On Fri, 2017-11-03 at 18:34 +0000, shevegen@gmail.com wrote:
Issue #14077 has been updated by shevegen (Robert A. Heiler).
I am in agreement with the feature-suggestion. Not sure whether
it should be a constant or a method or both but I agree that it
may be useful to have direct support for this in ruby.
...
Matz said several times that one (core?) part of ruby's philosophy
is the "human aspect" aka how something is used with ruby. I think
that this is also a reason why the ruby core team often likes
to see "real world use cases" to determine how/if something is
used.
Many of my cheesy ruby scripts manipulate directory hierarchies on both
windows and linux, often to fix problems that occur when you share an
NTFS-formatted external disk drive between systems.
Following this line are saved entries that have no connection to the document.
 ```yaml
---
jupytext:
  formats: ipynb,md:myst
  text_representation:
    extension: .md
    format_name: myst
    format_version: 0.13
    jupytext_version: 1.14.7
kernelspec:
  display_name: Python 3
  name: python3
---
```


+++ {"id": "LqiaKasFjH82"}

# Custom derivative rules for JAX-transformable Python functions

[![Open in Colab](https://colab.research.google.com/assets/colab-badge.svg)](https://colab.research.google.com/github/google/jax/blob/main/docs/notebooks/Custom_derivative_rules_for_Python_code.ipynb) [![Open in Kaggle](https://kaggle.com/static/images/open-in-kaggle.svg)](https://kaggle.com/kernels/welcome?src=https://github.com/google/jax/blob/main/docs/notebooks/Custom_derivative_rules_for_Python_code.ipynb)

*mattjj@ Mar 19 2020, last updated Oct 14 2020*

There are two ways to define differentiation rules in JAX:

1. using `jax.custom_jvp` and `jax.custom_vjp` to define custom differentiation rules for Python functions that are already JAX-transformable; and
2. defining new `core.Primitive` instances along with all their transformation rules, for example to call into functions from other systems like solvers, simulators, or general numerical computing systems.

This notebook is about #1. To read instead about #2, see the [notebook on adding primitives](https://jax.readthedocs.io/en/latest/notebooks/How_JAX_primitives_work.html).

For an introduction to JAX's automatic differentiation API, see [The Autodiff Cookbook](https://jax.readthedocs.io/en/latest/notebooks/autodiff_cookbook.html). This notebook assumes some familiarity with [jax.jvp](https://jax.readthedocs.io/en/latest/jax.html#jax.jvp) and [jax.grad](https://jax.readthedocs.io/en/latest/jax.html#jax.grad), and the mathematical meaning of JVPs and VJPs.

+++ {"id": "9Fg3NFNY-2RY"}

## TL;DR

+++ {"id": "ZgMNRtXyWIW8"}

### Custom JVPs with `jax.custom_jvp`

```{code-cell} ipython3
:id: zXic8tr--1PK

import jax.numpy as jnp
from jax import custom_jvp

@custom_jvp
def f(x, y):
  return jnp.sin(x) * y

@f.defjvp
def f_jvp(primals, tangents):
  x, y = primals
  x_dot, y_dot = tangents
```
This is one of the most frequent things that I have to do, since many
of my files (and some directories) use Korean UTF-8 characters:
Dir.entries('/.../mydir/',).each do |base|
I know that I must specify the encoding on Windows 7, or else it
assumes Windows-1252 and messes up multi-byte characters. This code
also works fine on Ubuntu 14, Fedora 24 and Debian 9, although I don't
even know what the default or filesystem encoding is on Linux systems.
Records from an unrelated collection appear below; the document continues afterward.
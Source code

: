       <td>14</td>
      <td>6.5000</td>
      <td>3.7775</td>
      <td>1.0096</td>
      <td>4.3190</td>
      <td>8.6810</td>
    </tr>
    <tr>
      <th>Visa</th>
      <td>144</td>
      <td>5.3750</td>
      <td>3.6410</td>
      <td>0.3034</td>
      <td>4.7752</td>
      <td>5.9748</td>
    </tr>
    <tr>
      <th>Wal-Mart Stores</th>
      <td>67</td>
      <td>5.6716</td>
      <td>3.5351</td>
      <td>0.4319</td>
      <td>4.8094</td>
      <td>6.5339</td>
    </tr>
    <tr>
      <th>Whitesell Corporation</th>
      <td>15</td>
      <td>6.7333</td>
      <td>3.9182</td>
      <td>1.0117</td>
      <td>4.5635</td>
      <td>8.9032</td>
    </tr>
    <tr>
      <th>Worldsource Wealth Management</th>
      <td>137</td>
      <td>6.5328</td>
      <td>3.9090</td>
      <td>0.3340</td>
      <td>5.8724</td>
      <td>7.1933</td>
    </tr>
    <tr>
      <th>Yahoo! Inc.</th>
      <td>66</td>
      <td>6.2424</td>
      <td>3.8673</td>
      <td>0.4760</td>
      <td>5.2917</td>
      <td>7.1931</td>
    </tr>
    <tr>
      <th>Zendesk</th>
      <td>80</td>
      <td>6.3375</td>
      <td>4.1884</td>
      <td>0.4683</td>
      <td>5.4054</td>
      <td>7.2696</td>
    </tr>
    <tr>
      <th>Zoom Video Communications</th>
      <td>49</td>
FYI, on Windows 7, I work exclusively with NTFS and Fat32. On Linux, I
routinely work with EXT4, NTFS and Fat32. Are you aware that the NTFS
driver for Linux allows you to create filesystem objects with names
that are unworkable under Windows? [names with embedded colons : for
instance]
I had to go to the Internet to figure out that I needed to use
:encoding=>'UTF-8' to properly handle multi-byte characters on Windows
7. It would have been nice to have Ruby tell me what the default
encodings were. That's a lame reason for inclusion of this proposed
feature, but it's all I have at the moment.
In the past, I ran into another problem, where I found embedded text of
a character type different than the enclosing text. I find that even
today, in filenames and text that mix English, Japanese and Korean
texts into a single string or file. I blame word-processors for this
mess. I used to jump through hoops to handle the problem, then I got
smart and just forced the encoding to UTF-8, replacing bad characters
with ''. In this situation, I don't see how knowing the filesystem or
default encodings would help, since the person who created the
Frankenstein-text didn't realize what they were doing.